═════ THE RECORDS
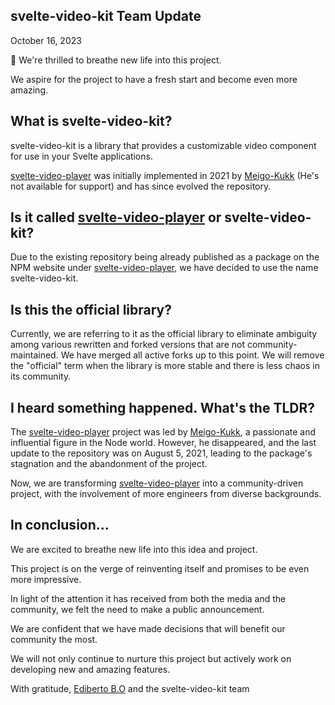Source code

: ## svelte-video-kit Team Update
October 16, 2023

👋 We're thrilled to breathe new life into this project.

We aspire for the project to have a fresh start and become even more amazing.

## What is svelte-video-kit?
svelte-video-kit is a library that provides a customizable video component for use in your Svelte applications.

[svelte-video-player](https://www.npmjs.com/package/svelte-video-player) was initially implemented in 2021 by  [Meigo-Kukk](https://www.linkedin.com/in/meigo-kukk/) (He's not available for support) and has since evolved the repository.

## Is it called [svelte-video-player](https://www.npmjs.com/package/svelte-video-player) or svelte-video-kit?
Due to the existing repository being already published as a package on the NPM website under [svelte-video-player](https://www.npmjs.com/package/svelte-video-player), we have decided to use the name svelte-video-kit.

## Is this the official library?
Currently, we are referring to it as the official library to eliminate ambiguity among various rewritten and forked versions that are not community-maintained. We have merged all active forks up to this point. We will remove the "official" term when the library is more stable and there is less chaos in its community.

## I heard something happened. What's the TLDR?
The [svelte-video-player](https://www.npmjs.com/package/svelte-video-player) project was led by  [Meigo-Kukk](https://www.linkedin.com/in/meigo-kukk/), a passionate and influential figure in the Node world. However, he disappeared, and the last update to the repository was on August 5, 2021, leading to the package's stagnation and the abandonment of the project.

Now, we are transforming [svelte-video-player](https://www.npmjs.com/package/svelte-video-player) into a community-driven project, with the involvement of more engineers from diverse backgrounds.

## In conclusion...
We are excited to breathe new life into this idea and project.

This project is on the verge of reinventing itself and promises to be even more impressive.

In light of the attention it has received from both the media and the community, we felt the need to make a public announcement.

We are confident that we have made decisions that will benefit our community the most.

We will not only continue to nurture this project but actively work on developing new and amazing features.

With gratitude,
[Ediberto B.O](https://www.linkedin.com/in/edibertooliveira/) and the svelte-video-kit team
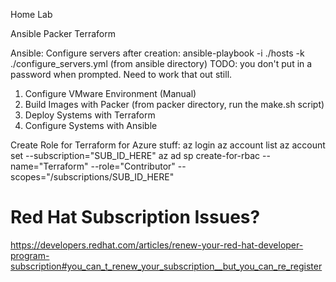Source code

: Home Lab

Ansible
Packer
Terraform

Ansible: Configure servers after creation:
ansible-playbook -i ./hosts -k ./configure_servers.yml (from ansible directory)
TODO: you don't put in a password when prompted. Need to work that out still.

1. Configure VMware Environment (Manual)
2. Build Images with Packer (from packer directory, run the make.sh script)
3. Deploy Systems with Terraform
4. Configure Systems with Ansible

Create Role for Terraform for Azure stuff:
az login
az account list
az account set --subscription="SUB_ID_HERE"
az ad sp create-for-rbac --name="Terraform" --role="Contributor" --scopes="/subscriptions/SUB_ID_HERE"

# Red Hat Subscription Issues?

https://developers.redhat.com/articles/renew-your-red-hat-developer-program-subscription#you_can_t_renew_your_subscription__but_you_can_re_register
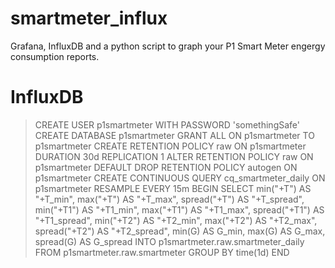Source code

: # smartmeter_influx
Grafana, InfluxDB and a python script to graph your P1 Smart Meter engergy consumption reports.

# InfluxDB

> CREATE USER p1smartmeter WITH PASSWORD 'somethingSafe'
> CREATE DATABASE p1smartmeter
> GRANT ALL ON p1smartmeter TO p1smartmeter
> CREATE RETENTION POLICY raw ON p1smartmeter DURATION 30d REPLICATION 1
> ALTER RETENTION POLICY raw ON p1smartmeter DEFAULT
> DROP RETENTION POLICY autogen ON p1smartmeter
> CREATE CONTINUOUS QUERY cq_smartmeter_daily ON p1smartmeter RESAMPLE EVERY 15m BEGIN SELECT min("+T") AS "+T_min", max("+T") AS "+T_max", spread("+T") AS "+T_spread", min("+T1") AS "+T1_min", max("+T1") AS "+T1_max", spread("+T1") AS "+T1_spread", min("+T2") AS "+T2_min", max("+T2") AS "+T2_max", spread("+T2") AS "+T2_spread", min(G) AS G_min, max(G) AS G_max, spread(G) AS G_spread INTO p1smartmeter.raw.smartmeter_daily FROM p1smartmeter.raw.smartmeter GROUP BY time(1d) END
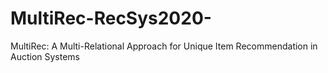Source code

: # MultiRec-RecSys2020-
MultiRec: A Multi-Relational Approach for Unique Item Recommendation in Auction Systems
══════════
ACTION ITEM: From the data above, output only the lines between the line containing "Create Role for" and the line containing "# Red Hat Subscription Issues?", inclusive, exactly as written.

ANSWER SECTION:
Create Role for Terraform for Azure stuff:
az login
az account list
az account set --subscription="SUB_ID_HERE"
az ad sp create-for-rbac --name="Terraform" --role="Contributor" --scopes="/subscriptions/SUB_ID_HERE"

# Red Hat Subscription Issues?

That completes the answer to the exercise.